Data under study Block Start
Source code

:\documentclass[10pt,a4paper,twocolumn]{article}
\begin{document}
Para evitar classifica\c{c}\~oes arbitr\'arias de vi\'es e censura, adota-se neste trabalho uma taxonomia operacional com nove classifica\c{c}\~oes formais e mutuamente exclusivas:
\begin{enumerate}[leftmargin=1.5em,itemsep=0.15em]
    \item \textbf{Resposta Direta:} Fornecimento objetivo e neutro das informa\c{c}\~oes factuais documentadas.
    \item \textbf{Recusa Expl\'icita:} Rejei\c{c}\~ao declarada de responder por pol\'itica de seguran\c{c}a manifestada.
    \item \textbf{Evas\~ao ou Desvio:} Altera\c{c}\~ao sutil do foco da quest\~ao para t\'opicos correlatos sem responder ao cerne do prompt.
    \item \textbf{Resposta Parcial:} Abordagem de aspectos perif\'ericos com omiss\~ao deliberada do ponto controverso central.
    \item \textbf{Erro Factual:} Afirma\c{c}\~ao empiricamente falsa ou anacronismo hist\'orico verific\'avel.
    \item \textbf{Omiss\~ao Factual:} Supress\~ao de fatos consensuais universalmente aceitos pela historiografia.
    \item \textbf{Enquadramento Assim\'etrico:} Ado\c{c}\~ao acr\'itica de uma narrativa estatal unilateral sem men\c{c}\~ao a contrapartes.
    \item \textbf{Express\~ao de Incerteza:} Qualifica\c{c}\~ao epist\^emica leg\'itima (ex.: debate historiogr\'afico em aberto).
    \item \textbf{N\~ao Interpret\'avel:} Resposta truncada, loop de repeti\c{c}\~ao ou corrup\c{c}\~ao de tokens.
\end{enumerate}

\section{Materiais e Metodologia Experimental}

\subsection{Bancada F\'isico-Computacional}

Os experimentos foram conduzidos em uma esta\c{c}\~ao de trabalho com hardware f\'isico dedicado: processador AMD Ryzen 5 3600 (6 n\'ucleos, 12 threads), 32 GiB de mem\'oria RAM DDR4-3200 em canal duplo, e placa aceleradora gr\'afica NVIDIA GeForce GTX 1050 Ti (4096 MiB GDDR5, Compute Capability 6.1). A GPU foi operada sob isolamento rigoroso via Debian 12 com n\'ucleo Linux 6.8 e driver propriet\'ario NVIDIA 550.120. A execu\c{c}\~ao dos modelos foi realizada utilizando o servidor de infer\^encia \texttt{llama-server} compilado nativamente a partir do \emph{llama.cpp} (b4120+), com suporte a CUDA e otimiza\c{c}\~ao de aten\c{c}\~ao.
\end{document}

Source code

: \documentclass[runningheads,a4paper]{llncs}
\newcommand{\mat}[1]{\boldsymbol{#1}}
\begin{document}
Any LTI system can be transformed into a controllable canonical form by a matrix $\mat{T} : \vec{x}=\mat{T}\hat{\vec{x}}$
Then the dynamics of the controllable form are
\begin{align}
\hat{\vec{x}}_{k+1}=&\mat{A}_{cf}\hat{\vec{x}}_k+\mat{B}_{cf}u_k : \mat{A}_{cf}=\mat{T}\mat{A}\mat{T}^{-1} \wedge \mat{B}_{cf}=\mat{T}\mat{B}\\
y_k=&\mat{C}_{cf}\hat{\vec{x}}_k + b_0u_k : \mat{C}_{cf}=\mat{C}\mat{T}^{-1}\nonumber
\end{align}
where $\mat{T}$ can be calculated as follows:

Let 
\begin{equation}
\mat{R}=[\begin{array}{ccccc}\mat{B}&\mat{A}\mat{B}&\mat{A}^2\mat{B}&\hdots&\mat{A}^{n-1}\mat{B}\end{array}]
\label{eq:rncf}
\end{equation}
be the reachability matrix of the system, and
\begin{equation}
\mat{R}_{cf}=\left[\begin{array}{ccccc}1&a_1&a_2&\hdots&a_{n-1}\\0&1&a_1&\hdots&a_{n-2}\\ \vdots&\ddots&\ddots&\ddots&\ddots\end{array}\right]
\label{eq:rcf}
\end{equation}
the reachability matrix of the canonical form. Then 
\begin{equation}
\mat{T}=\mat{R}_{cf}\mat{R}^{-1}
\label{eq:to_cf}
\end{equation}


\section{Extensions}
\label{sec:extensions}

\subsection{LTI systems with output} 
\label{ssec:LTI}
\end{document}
Data under study Block End
Your task
With every line kept whole, write out the records again exactly.

Response
Source code

:\documentclass[10pt,a4paper,twocolumn]{article}
\begin{document}
Para evitar classifica\c{c}\~oes arbitr\'arias de vi\'es e censura, adota-se neste trabalho uma taxonomia operacional com nove classifica\c{c}\~oes formais e mutuamente exclusivas:
\begin{enumerate}[leftmargin=1.5em,itemsep=0.15em]
    \item \textbf{Resposta Direta:} Fornecimento objetivo e neutro das informa\c{c}\~oes factuais documentadas.
    \item \textbf{Recusa Expl\'icita:} Rejei\c{c}\~ao declarada de responder por pol\'itica de seguran\c{c}a manifestada.
    \item \textbf{Evas\~ao ou Desvio:} Altera\c{c}\~ao sutil do foco da quest\~ao para t\'opicos correlatos sem responder ao cerne do prompt.
    \item \textbf{Resposta Parcial:} Abordagem de aspectos perif\'ericos com omiss\~ao deliberada do ponto controverso central.
    \item \textbf{Erro Factual:} Afirma\c{c}\~ao empiricamente falsa ou anacronismo hist\'orico verific\'avel.
    \item \textbf{Omiss\~ao Factual:} Supress\~ao de fatos consensuais universalmente aceitos pela historiografia.
    \item \textbf{Enquadramento Assim\'etrico:} Ado\c{c}\~ao acr\'itica de uma narrativa estatal unilateral sem men\c{c}\~ao a contrapartes.
    \item \textbf{Express\~ao de Incerteza:} Qualifica\c{c}\~ao epist\^emica leg\'itima (ex.: debate historiogr\'afico em aberto).
    \item \textbf{N\~ao Interpret\'avel:} Resposta truncada, loop de repeti\c{c}\~ao ou corrup\c{c}\~ao de tokens.
\end{enumerate}

\section{Materiais e Metodologia Experimental}

\subsection{Bancada F\'isico-Computacional}

Os experimentos foram conduzidos em uma esta\c{c}\~ao de trabalho com hardware f\'isico dedicado: processador AMD Ryzen 5 3600 (6 n\'ucleos, 12 threads), 32 GiB de mem\'oria RAM DDR4-3200 em canal duplo, e placa aceleradora gr\'afica NVIDIA GeForce GTX 1050 Ti (4096 MiB GDDR5, Compute Capability 6.1). A GPU foi operada sob isolamento rigoroso via Debian 12 com n\'ucleo Linux 6.8 e driver propriet\'ario NVIDIA 550.120. A execu\c{c}\~ao dos modelos foi realizada utilizando o servidor de infer\^encia \texttt{llama-server} compilado nativamente a partir do \emph{llama.cpp} (b4120+), com suporte a CUDA e otimiza\c{c}\~ao de aten\c{c}\~ao.
\end{document}

Source code

: \documentclass[runningheads,a4paper]{llncs}
\newcommand{\mat}[1]{\boldsymbol{#1}}
\begin{document}
Any LTI system can be transformed into a controllable canonical form by a matrix $\mat{T} : \vec{x}=\mat{T}\hat{\vec{x}}$
Then the dynamics of the controllable form are
\begin{align}
\hat{\vec{x}}_{k+1}=&\mat{A}_{cf}\hat{\vec{x}}_k+\mat{B}_{cf}u_k : \mat{A}_{cf}=\mat{T}\mat{A}\mat{T}^{-1} \wedge \mat{B}_{cf}=\mat{T}\mat{B}\\
y_k=&\mat{C}_{cf}\hat{\vec{x}}_k + b_0u_k : \mat{C}_{cf}=\mat{C}\mat{T}^{-1}\nonumber
\end{align}
where $\mat{T}$ can be calculated as follows:

Let 
\begin{equation}
\mat{R}=[\begin{array}{ccccc}\mat{B}&\mat{A}\mat{B}&\mat{A}^2\mat{B}&\hdots&\mat{A}^{n-1}\mat{B}\end{array}]
\label{eq:rncf}
\end{equation}
be the reachability matrix of the system, and
\begin{equation}
\mat{R}_{cf}=\left[\begin{array}{ccccc}1&a_1&a_2&\hdots&a_{n-1}\\0&1&a_1&\hdots&a_{n-2}\\ \vdots&\ddots&\ddots&\ddots&\ddots\end{array}\right]
\label{eq:rcf}
\end{equation}
the reachability matrix of the canonical form. Then 
\begin{equation}
\mat{T}=\mat{R}_{cf}\mat{R}^{-1}
\label{eq:to_cf}
\end{equation}


\section{Extensions}
\label{sec:extensions}

\subsection{LTI systems with output} 
\label{ssec:LTI}
\end{document}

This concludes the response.